In August 2023, Shein and SPARC Group entered into a joint venture where each company acquired a minority stake of the other; Shein acquired about a third of SPARC Group.
In February 2025, it was reported that Forever 21 was working with restructuring firm BRG to evaluate a range of possible options for the company including selling off profitable leases in order to stave off a second bankruptcy filing. Later that month, it was reported that Forever 21 would be closing 215 underperforming locations, with most stores to close by April. The company stated that these locations had not been making money for years.

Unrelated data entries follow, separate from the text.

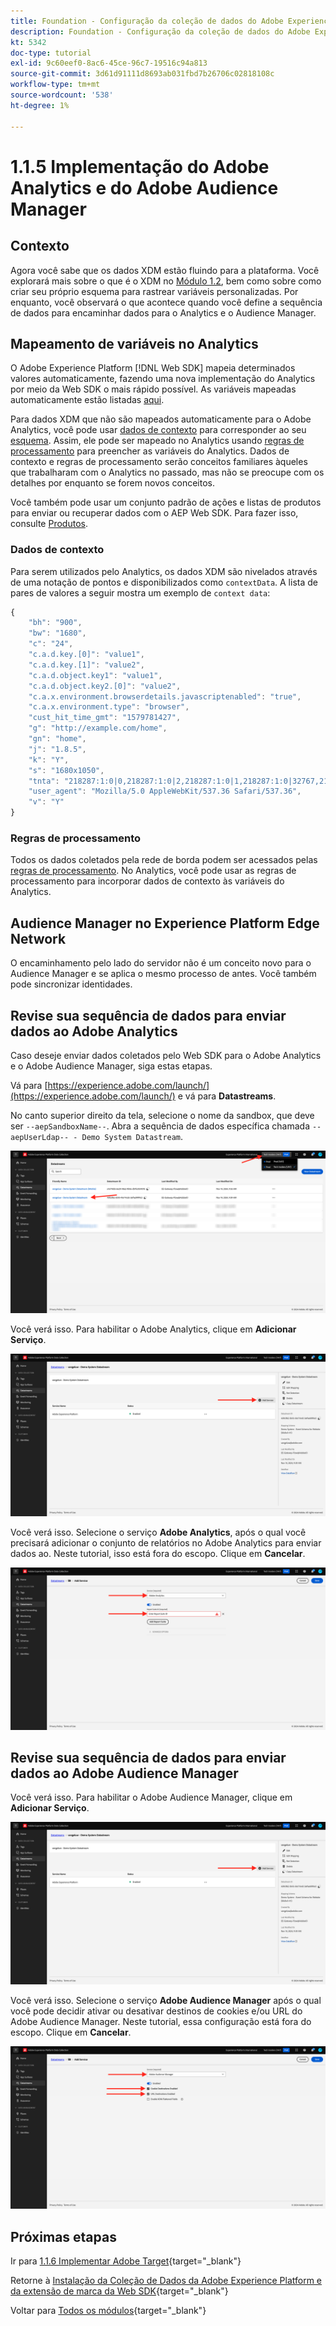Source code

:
 ```yaml
---
title: Foundation - Configuração da coleção de dados do Adobe Experience Platform e da extensão Web SDK - Implementação do Adobe Analytics e do Adobe Audience Manager
description: Foundation - Configuração da coleção de dados do Adobe Experience Platform e da extensão Web SDK - Implementação do Adobe Analytics e do Adobe Audience Manager
kt: 5342
doc-type: tutorial
exl-id: 9c60eef0-8ac6-45ce-96c7-19516c94a813
source-git-commit: 3d61d91111d8693ab031fbd7b26706c02818108c
workflow-type: tm+mt
source-wordcount: '538'
ht-degree: 1%

---
```


# 1.1.5 Implementação do Adobe Analytics e do Adobe Audience Manager

## Contexto

Agora você sabe que os dados XDM estão fluindo para a plataforma. Você explorará mais sobre o que é o XDM no [Módulo 1.2](./../dc1.2/data-ingestion.md), bem como sobre como criar seu próprio esquema para rastrear variáveis personalizadas. Por enquanto, você observará o que acontece quando você define a sequência de dados para encaminhar dados para o Analytics e o Audience Manager.

## Mapeamento de variáveis no Analytics

O Adobe Experience Platform [!DNL Web SDK] mapeia determinados valores automaticamente, fazendo uma nova implementação do Analytics por meio da Web SDK o mais rápido possível. As variáveis mapeadas automaticamente estão listadas [aqui](https://experienceleague.adobe.com/docs/experience-platform/edge/data-collection/adobe-analytics/automatically-mapped-vars.html#data-collection).

Para dados XDM que não são mapeados automaticamente para o Adobe Analytics, você pode usar [dados de contexto](https://experienceleague.adobe.com/docs/analytics/implementation/vars/page-vars/contextdata.html?lang=pt-BR) para corresponder ao seu [esquema](https://experienceleague.adobe.com/docs/experience-platform/xdm/schema/composition.html?lang=pt-BR). Assim, ele pode ser mapeado no Analytics usando [regras de processamento](https://experienceleague.adobe.com/docs/analytics/admin/admin-tools/processing-rules/processing-rules-configuration/t-processing-rules.html) para preencher as variáveis do Analytics. Dados de contexto e regras de processamento serão conceitos familiares àqueles que trabalharam com o Analytics no passado, mas não se preocupe com os detalhes por enquanto se forem novos conceitos.

Você também pode usar um conjunto padrão de ações e listas de produtos para enviar ou recuperar dados com o AEP Web SDK. Para fazer isso, consulte [Produtos](https://experienceleague.adobe.com/docs/experience-platform/edge/data-collection/collect-commerce-data.html?lang=en#data-collection).

### Dados de contexto

Para serem utilizados pelo Analytics, os dados XDM são nivelados através de uma notação de pontos e disponibilizados como `contextData`. A lista de pares de valores a seguir mostra um exemplo de `context data`:

```javascript
{
    "bh": "900",
    "bw": "1680",
    "c": "24",
    "c.a.d.key.[0]": "value1",
    "c.a.d.key.[1]": "value2",
    "c.a.d.object.key1": "value1",
    "c.a.d.object.key2.[0]": "value2",
    "c.a.x.environment.browserdetails.javascriptenabled": "true",
    "c.a.x.environment.type": "browser",
    "cust_hit_time_gmt": "1579781427",
    "g": "http://example.com/home",
    "gn": "home",
    "j": "1.8.5",
    "k": "Y",
    "s": "1680x1050",
    "tnta": "218287:1:0|0,218287:1:0|2,218287:1:0|1,218287:1:0|32767,218287:1:01,218287:1:0|0,218287:1:0|1,218287:1:0|0,218287:1:0|1",
    "user_agent": "Mozilla/5.0 AppleWebKit/537.36 Safari/537.36",
    "v": "Y"
}
```

### Regras de processamento

Todos os dados coletados pela rede de borda podem ser acessados pelas [regras de processamento](https://experienceleague.adobe.com/docs/analytics/admin/admin-tools/processing-rules/processing-rules-configuration/t-processing-rules.html). No Analytics, você pode usar as regras de processamento para incorporar dados de contexto às variáveis do Analytics.

## Audience Manager no Experience Platform Edge Network

O encaminhamento pelo lado do servidor não é um conceito novo para o Audience Manager e se aplica o mesmo processo de antes. Você também pode sincronizar identidades.

## Revise sua sequência de dados para enviar dados ao Adobe Analytics

Caso deseje enviar dados coletados pelo Web SDK para o Adobe Analytics e o Adobe Audience Manager, siga estas etapas.

Vá para [https://experience.adobe.com/launch/](https://experience.adobe.com/launch/) e vá para **Datastreams**.

No canto superior direito da tela, selecione o nome da sandbox, que deve ser `--aepSandboxName--`. Abra a sequência de dados específica chamada `--aepUserLdap-- - Demo System Datastream`.

![Clique no ícone Configuração do Edge na navegação à esquerda](./images/edgeconfig1b.png)

Você verá isso. Para habilitar o Adobe Analytics, clique em **Adicionar Serviço**.

![Depurador da AEP](./images/aa2.png)

Você verá isso. Selecione o serviço **Adobe Analytics**, após o qual você precisará adicionar o conjunto de relatórios no Adobe Analytics para enviar dados ao. Neste tutorial, isso está fora do escopo. Clique em **Cancelar**.

![Depurador da AEP](./images/aa3.png)

## Revise sua sequência de dados para enviar dados ao Adobe Audience Manager

Você verá isso. Para habilitar o Adobe Audience Manager, clique em **Adicionar Serviço**.

![Depurador da AEP](./images/aa2.png)

Você verá isso. Selecione o serviço **Adobe Audience Manager** após o qual você pode decidir ativar ou desativar destinos de cookies e/ou URL do Adobe Audience Manager. Neste tutorial, essa configuração está fora do escopo. Clique em **Cancelar**.

![Depurador da AEP](./images/aam1.png)

## Próximas etapas

Ir para [1.1.6 Implementar Adobe Target](./ex6.md){target="_blank"}

Retorne à [Instalação da Coleção de Dados da Adobe Experience Platform e da extensão de marca da Web SDK](./data-ingestion-launch-web-sdk.md){target="_blank"}

Voltar para [Todos os módulos](./../../../../overview.md){target="_blank"}
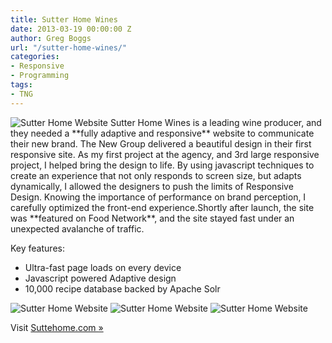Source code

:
 ```yaml
---
title: Sutter Home Wines
date: 2013-03-19 00:00:00 Z
author: Greg Boggs
url: "/sutter-home-wines/"
categories:
- Responsive
- Programming
tags:
- TNG
---
```


<img src="/portfolio/sutterhome_1.jpg" alt="Sutter Home Website" />
Sutter Home Wines is a leading wine producer, and they needed a **fully adaptive and responsive** website to communicate
their new brand<!--more-->. The New Group delivered a beautiful design in their first responsive site. As my first
project at the agency, and 3rd large responsive project, I helped bring the design to life. By using javascript
techniques to create an experience that not only responds to screen size, but adapts dynamically, I allowed the designers to
push the limits of Responsive Design. Knowing the importance of performance on brand perception, I carefully optimized the 
front-end experience.Shortly after launch, the site was **featured on Food Network**, and the site stayed fast under an unexpected 
avalanche of traffic.
 
Key features:

  * Ultra-fast page loads on every device 
  * Javascript powered Adaptive design
  * 10,000 recipe database backed by Apache Solr

<img src="/portfolio/sutterhome_2.jpg" alt="Sutter Home Website" />

<img src="/portfolio/sutterhome_3.jpg" alt="Sutter Home Website" />

<img src="/portfolio/sutterhome_4.jpg" alt="Sutter Home Website" />

Visit [Suttehome.com »][1]

 [1]: http://www.sutterhome.com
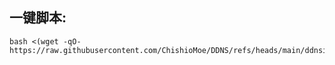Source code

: ## 一键脚本:

```
bash <(wget -qO- https://raw.githubusercontent.com/ChishioMoe/DDNS/refs/heads/main/ddnsip.sh)
```
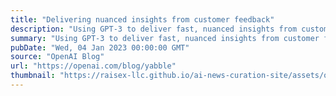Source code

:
 ```yaml
---
title: "Delivering nuanced insights from customer feedback"
description: "Using GPT-3 to deliver fast, nuanced insights from customer feedback."
summary: "Using GPT-3 to deliver fast, nuanced insights from customer feedback."
pubDate: "Wed, 04 Jan 2023 00:00:00 GMT"
source: "OpenAI Blog"
url: "https://openai.com/blog/yabble"
thumbnail: "https://raisex-llc.github.io/ai-news-curation-site/assets/openai_logo.png"
---
```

On March 3, 2025, Forever 21 laid off 700 employees in California and Pennsylvania, and announced the closure of its headquarters in Los Angeles. The company also warned that it was preparing to file for Chapter 11 bankruptcy as soon as the following week after continuous struggles to find a buyer for its stores. On March 17, 2025, Forever 21, for the second time in nearly six years, filed for Chapter 11 bankruptcy protection in Delaware, listing liabilities between $1 billion and $5 billion, and assets between $100 million and $500 million, blaming decreasing mall
traffic and competitors such as Temu and Shein as factors contributing to the filing. Forever 21 conducted liquidation sales at all of its US stores that same day, noting that it was unable to find a buyer, leading to the company's 350 remaining locations in the US being permanently closed. Its international operations, as well as its IP and trademark, are unaffected by the filing, the latter of which is currently owned by Authentic Brands Group. By May 1, 2025, Forever 21 permanently closed all of its US locations.
In September 2025, it was announced that Forever21 would relaunch as an online retailer. Unique Brands will run the US e-commerce platform and mens wholesale, Mark Edwards Apparel will run womens wholesale and Kidz Concepts will oversee childrenswear. No American stores will open under the new plans.